[Opening Extracted information section]
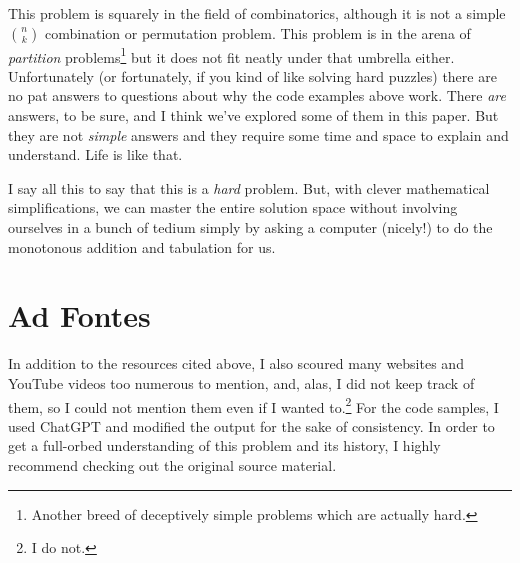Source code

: This problem is squarely in the field of combinatorics, although it is not a simple $\binom{n}{k}$ combination or permutation problem.  This problem is in the arena of \textit{partition} problems\footnote{Another breed of deceptively simple problems which are actually hard.} but it does not fit neatly under that umbrella either.  Unfortunately (or fortunately, if you kind of like solving hard puzzles) there are no pat answers to questions about why the code examples above work.  There \textit{are} answers, to be sure, and I think we've explored some of them in this paper.  But they are not \textit{simple} answers and they require some time and space to explain and understand.  Life is like that.

I say all this to say that this is a \textit{hard} problem.  But, with clever mathematical simplifications, we can master the entire solution space without involving ourselves in a bunch of tedium simply by asking a computer (nicely!) to do the monotonous addition and tabulation for us.  

\section{Ad Fontes}
In addition to the resources cited above, I also scoured many websites and YouTube videos too numerous to mention, and, alas, I did not keep track of them, so I could not mention them even if I wanted to.\footnote{I do not.} For the code samples, I used ChatGPT and modified the output for the sake of consistency.  In order to get a full-orbed understanding of this problem and its history, I highly recommend checking out the original source material.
[Closing Extracted information section]
- **Task goal**:
A word-for-word copy of the entries is needed, with no pictures in it.

- **Exercise answer**:
Source code

: This problem is squarely in the field of combinatorics, although it is not a simple $\binom{n}{k}$ combination or permutation problem.  This problem is in the arena of \textit{partition} problems\footnote{Another breed of deceptively simple problems which are actually hard.} but it does not fit neatly under that umbrella either.  Unfortunately (or fortunately, if you kind of like solving hard puzzles) there are no pat answers to questions about why the code examples above work.  There \textit{are} answers, to be sure, and I think we've explored some of them in this paper.  But they are not \textit{simple} answers and they require some time and space to explain and understand.  Life is like that.

I say all this to say that this is a \textit{hard} problem.  But, with clever mathematical simplifications, we can master the entire solution space without involving ourselves in a bunch of tedium simply by asking a computer (nicely!) to do the monotonous addition and tabulation for us.  

\section{Ad Fontes}
In addition to the resources cited above, I also scoured many websites and YouTube videos too numerous to mention, and, alas, I did not keep track of them, so I could not mention them even if I wanted to.\footnote{I do not.} For the code samples, I used ChatGPT and modified the output for the sake of consistency.  In order to get a full-orbed understanding of this problem and its history, I highly recommend checking out the original source material.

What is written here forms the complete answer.